* Exercise details *
Filter the entries for the word "without". Copy each line that has it.

* Dataset entries *
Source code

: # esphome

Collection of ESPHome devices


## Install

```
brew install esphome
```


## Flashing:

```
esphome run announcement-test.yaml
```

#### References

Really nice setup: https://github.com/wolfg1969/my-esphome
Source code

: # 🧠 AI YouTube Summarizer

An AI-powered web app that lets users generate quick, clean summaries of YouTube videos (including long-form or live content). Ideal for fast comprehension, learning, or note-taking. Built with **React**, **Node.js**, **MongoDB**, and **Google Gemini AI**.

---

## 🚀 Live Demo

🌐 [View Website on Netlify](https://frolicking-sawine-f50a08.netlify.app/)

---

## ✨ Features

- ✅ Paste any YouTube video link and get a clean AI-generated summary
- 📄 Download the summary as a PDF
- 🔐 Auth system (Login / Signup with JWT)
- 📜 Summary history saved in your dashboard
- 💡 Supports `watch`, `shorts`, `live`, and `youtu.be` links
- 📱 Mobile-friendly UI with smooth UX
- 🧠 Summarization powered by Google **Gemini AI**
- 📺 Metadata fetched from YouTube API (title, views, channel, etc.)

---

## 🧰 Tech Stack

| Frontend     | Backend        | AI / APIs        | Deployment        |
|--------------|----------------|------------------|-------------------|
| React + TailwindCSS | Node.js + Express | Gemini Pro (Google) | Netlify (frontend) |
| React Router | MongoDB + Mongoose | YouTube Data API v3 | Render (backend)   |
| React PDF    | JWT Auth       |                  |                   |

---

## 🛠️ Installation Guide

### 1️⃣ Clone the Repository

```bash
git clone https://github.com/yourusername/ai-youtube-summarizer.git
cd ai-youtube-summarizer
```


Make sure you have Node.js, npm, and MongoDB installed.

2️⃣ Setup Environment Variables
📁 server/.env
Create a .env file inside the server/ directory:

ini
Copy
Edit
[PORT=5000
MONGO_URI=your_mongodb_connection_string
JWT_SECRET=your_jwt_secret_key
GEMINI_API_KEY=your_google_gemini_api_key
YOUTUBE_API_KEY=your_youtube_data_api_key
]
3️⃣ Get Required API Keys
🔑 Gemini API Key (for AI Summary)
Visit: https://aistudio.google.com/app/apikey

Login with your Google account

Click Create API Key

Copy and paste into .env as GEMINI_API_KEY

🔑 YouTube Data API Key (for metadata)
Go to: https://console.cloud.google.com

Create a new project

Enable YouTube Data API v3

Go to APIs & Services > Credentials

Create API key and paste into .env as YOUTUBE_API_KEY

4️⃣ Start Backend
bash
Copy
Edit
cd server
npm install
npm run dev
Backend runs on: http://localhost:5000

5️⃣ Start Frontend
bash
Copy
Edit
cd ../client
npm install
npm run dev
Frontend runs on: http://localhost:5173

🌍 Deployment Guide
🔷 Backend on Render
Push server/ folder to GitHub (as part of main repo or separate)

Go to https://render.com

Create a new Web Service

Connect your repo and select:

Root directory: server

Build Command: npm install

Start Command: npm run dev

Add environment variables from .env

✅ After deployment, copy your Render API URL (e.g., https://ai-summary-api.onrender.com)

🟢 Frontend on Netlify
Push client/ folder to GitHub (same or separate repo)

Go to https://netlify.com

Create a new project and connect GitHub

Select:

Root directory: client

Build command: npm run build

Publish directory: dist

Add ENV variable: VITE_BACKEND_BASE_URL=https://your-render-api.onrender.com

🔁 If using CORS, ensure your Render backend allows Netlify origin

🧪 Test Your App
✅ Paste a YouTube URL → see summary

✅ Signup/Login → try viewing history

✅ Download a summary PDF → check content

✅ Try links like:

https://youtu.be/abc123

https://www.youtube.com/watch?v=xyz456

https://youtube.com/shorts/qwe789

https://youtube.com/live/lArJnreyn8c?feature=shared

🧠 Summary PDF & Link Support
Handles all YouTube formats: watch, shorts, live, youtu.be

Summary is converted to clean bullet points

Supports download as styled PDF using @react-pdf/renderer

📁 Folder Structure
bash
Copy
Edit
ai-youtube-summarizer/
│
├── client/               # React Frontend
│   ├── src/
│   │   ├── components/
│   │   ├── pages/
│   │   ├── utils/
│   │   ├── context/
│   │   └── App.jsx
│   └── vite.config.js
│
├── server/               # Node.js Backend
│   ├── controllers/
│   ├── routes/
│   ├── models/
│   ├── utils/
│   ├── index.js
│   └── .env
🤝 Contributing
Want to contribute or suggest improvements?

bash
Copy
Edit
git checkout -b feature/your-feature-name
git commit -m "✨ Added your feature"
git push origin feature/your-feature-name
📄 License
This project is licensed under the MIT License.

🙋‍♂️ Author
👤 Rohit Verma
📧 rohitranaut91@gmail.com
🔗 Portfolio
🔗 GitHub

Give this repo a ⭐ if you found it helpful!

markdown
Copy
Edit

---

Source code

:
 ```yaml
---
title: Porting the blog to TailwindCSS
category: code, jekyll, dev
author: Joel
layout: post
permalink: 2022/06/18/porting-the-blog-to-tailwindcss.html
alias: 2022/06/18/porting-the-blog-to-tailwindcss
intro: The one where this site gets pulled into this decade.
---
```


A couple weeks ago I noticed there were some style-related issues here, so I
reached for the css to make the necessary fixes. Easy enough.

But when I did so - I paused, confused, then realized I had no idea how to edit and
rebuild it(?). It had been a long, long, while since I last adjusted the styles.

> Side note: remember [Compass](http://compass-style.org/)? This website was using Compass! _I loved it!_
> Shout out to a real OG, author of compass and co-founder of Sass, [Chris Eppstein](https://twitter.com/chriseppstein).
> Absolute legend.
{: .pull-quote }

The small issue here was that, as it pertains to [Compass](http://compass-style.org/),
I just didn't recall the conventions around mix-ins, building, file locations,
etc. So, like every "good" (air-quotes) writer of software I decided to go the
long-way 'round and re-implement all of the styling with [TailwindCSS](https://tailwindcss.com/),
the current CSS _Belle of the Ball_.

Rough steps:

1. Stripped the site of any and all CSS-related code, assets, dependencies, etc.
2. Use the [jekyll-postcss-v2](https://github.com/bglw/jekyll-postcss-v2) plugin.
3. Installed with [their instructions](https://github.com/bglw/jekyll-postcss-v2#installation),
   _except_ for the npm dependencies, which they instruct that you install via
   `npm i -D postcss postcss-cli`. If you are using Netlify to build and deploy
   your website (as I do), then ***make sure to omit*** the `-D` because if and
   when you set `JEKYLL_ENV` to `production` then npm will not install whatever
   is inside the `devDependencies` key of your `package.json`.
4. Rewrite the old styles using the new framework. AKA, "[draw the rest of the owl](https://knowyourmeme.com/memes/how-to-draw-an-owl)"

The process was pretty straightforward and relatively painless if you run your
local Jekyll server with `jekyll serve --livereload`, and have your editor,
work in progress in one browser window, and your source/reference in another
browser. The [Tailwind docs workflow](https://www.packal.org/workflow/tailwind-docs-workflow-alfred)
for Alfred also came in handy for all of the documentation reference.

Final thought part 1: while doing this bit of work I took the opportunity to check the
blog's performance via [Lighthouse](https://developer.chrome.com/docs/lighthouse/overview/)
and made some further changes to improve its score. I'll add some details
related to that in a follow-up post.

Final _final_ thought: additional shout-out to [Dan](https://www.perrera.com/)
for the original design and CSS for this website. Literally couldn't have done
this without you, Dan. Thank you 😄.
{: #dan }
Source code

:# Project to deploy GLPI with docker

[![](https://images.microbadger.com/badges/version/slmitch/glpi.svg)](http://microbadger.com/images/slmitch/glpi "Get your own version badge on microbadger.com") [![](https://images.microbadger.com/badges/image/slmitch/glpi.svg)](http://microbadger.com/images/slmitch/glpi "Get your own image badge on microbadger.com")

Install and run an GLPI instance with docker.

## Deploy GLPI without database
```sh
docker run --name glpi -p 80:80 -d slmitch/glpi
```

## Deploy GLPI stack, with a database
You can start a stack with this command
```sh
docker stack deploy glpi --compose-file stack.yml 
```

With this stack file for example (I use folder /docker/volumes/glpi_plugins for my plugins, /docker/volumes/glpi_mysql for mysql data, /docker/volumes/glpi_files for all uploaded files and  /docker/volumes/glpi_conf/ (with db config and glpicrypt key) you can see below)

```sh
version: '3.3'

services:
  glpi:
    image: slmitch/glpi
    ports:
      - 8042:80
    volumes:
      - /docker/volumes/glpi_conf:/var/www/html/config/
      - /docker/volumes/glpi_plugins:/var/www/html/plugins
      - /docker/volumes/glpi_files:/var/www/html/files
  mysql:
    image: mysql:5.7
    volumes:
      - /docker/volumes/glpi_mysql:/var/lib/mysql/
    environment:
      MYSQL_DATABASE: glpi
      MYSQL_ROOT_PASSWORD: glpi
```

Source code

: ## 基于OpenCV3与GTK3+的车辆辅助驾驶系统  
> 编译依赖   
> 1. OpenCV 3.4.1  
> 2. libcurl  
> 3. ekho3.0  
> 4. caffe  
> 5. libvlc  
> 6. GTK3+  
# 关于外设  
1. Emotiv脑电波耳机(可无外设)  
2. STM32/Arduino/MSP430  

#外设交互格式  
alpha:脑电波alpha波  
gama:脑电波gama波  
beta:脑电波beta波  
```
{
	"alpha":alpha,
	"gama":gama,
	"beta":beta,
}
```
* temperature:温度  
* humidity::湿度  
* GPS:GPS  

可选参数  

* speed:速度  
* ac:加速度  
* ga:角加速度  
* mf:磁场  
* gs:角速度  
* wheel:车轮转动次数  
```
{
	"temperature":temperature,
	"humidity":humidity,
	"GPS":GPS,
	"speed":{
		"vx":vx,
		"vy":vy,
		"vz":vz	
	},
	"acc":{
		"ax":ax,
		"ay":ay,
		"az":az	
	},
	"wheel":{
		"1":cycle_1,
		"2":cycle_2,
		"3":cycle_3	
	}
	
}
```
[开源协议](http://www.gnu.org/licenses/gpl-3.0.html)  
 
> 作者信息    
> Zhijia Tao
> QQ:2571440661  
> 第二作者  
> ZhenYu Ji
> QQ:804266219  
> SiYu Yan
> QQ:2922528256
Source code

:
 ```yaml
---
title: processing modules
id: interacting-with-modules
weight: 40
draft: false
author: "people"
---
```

* Solution for this task *
this without you, Dan. Thank you 😄.
## Deploy GLPI without database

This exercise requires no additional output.